I also find that if you spend your time becoming the kind of person that your "dream partner" deserves, the time goes by much quicker. Unless of course you think that you are already 100% complete.

Then i find that keeping an open mind and heart helps to make sure you meet the person who is in the right place! I see so often people turn up their nose at people or sit quietly and unnotoced in the corner and then cry out "why can't i find anyone?!"

Basically, the moral is, keep an open mind and open heart and take an active role in finding someone. That's the only way you will ever find someone worth working on a lasting relationship with.
Lossofalme
4 years ago • Dec 26, 2019
Lossofalme • Dec 26, 2019
I hope 2020 brings the relationship you're looking for, but the holiday season can be hard... if you think the season is impacting your emotions right now, you're probably right. Give yourself some time to get through the holidays and soak up a little more sunlight as we move into the new year.
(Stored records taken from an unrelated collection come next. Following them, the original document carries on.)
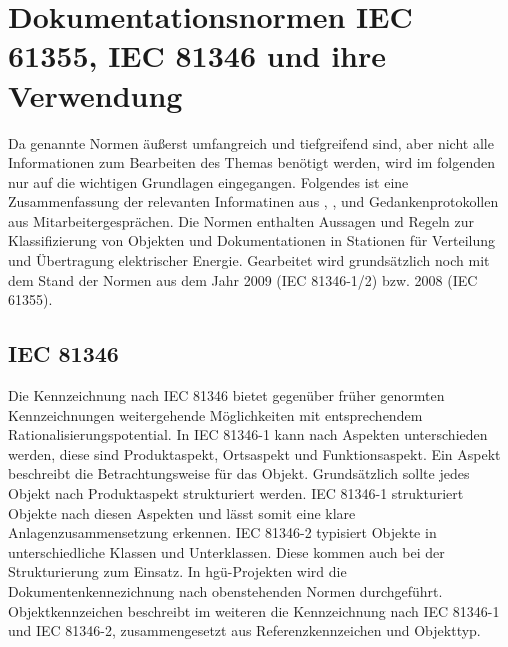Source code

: \section{Dokumentationsnormen IEC 61355, IEC 81346 und ihre Verwendung}
\label{sec:iec}
Da genannte Normen äußerst umfangreich und tiefgreifend sind, aber nicht alle Informationen zum Bearbeiten des Themas benötigt werden, wird im folgenden nur auf die wichtigen Grundlagen eingegangen.
Folgendes ist eine Zusammenfassung der relevanten Informatinen aus \cite[Kapitel 1-5]{3}, \cite[Kapitel 1-5]{4}, \cite[Kapitel 1-4,6]{5} und Gedankenprotokollen aus Mitarbeitergesprächen.
Die Normen enthalten Aussagen und Regeln zur Klassifizierung von Objekten und Dokumentationen in Stationen für Verteilung und Übertragung elektrischer Energie. Gearbeitet wird grundsätzlich noch mit dem Stand der Normen aus dem Jahr 2009 (IEC 81346-1/2) bzw. 2008 (IEC 61355).
\subsection{IEC 81346}
\label{sub:81346}
Die Kennzeichnung nach IEC 81346 bietet gegenüber früher genormten Kennzeichnungen weitergehende Möglichkeiten mit entsprechendem Rationalisierungspotential.
In IEC 81346-1 kann nach Aspekten unterschieden werden, diese sind Produktaspekt, Ortsaspekt und Funktionsaspekt. Ein Aspekt beschreibt die Betrachtungsweise für das Objekt. Grundsätzlich sollte jedes Objekt nach Produktaspekt strukturiert werden. IEC 81346-1 strukturiert Objekte nach diesen Aspekten und lässt somit eine klare Anlagenzusammensetzung erkennen. 
IEC 81346-2 typisiert Objekte in unterschiedliche Klassen und Unterklassen. Diese kommen auch bei der Strukturierung zum Einsatz.
In \ac{hgü}-Projekten wird die Dokumentenkennezichnung nach obenstehenden Normen durchgeführt. Objektkennzeichen beschreibt im weiteren die Kennzeichnung nach IEC 81346-1 und IEC 81346-2, zusammengesetzt aus Referenzkennzeichen und Objekttyp.
\\
\\
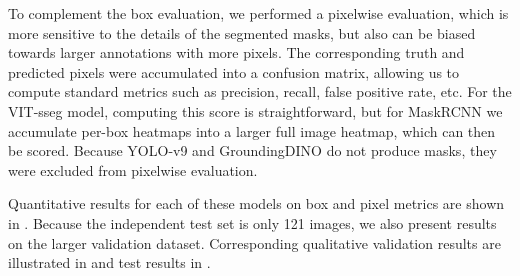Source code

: To complement the box evaluation, we performed a pixelwise evaluation, which is more sensitive to the
  details of the segmented masks, but also can be biased towards larger annotations with more pixels.
The corresponding truth and predicted pixels were accumulated into a confusion matrix, allowing us to
  compute standard metrics \cite{powers_evaluation_2011} such as precision, recall, false positive rate, etc.
For the VIT-sseg model, computing this score is straightforward, but for MaskRCNN we accumulate per-box
  heatmaps into a larger full image heatmap, which can then be scored.
Because YOLO-v9 and GroundingDINO do not produce masks, they were excluded from pixelwise evaluation.

Quantitative results for each of these models on box and pixel metrics are shown in
  .
Because the independent test set is only 121 images, we also present results on the larger validation
  dataset.
Corresponding qualitative validation results are illustrated in  and
test results in .


\newcommand{\tb}[1]{\textbf{#1}}

\newcommand{\ResultCaption}{
\caption[]{
    Baseline model performance on validation and test sets.
    Suffixes indicate training conditions: -p (pretrained), -s (scratch), -t (tuned), -z (zero-shot).
    Metrics include box- and pixel-level AP (area under precision-recall), AUC (area under ROC), F1, and TPR (recall),
    computed using scikit-learn \cite{scikit-learn}.
    Pretrained models outperform with the tuned foundational Grounding DINO model performing best.
    Note: VIT-sseg was tuned more extensively and operated at full resolution, 
    while MaskRCNN, DINO, and YOLO used resized images and may improve with additional tuning.
}
\label{tab:model_results}
}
Also, while I can confidently say my husband is "the one" for me... that doesn't mean a constant tingle. Or that there aren't other "ones" out there for either of us. He and I have been together a long time, and while there are certainly sexual and emotional tingles on a regular basis, there are also miserable slog days, and days when I really don't like him very much, and days when I'd prefer to just hide under the covers and cry because he isn't "perfect" and it showed. It's not that he isn't "the one", it's that "the one" is a lot more complex than that initial sexual/emotional thrill.

Tingles are important, and I'm not suggestion you downplay your need for that sort of connection, but like others before me have said... keep an open mind and an open heart. You'll find your partner (or maybe partners!) but they may not arrive in your life with an immediate tingle. It may be something closer to a slow burn that grows over time until you just can't imagine your life without it. Even if it isn't exactly what you thought it would be.
MasterBear​(other butch)
4 years ago • Dec 29, 2019
MasterBear​(other butch) • Dec 29, 2019
YOUR SIZE IS A PRIZE

Be proud. Stand tall.
Only accept offers from people who love bigger bodies.
If they cant love and appreciate every fold- fuck them.

The more confident you are the more you will attract attention.

Let your light shine.
Get involved in your community.
Volunteer.
Get your face out there!!!!!
Manda Panda​(sub female)
4 years ago • Dec 30, 2019
Manda Panda​(sub female) • Dec 30, 2019
Mercury, I feel like we could be twins, except I'm not 19 anymore lol Maybe we should start a club icon_biggrin.gif
(((Hugs))) Message me if you wanna talk anytime. Finding a Daddy worth his salt is not easy icon_sad.gif
Ingénue{VK}
4 years ago • Dec 30, 2019
Ingénue{VK} • Dec 30, 2019
Takes time and patience.
Keep looking and good luck.
Don't settle for less, you'll probably regret it.
Plenty of people adore plus size.
Try not to personalise the difficulty most people encounter when finding a match.
Find people who will support you and be kind on your way there. It can help.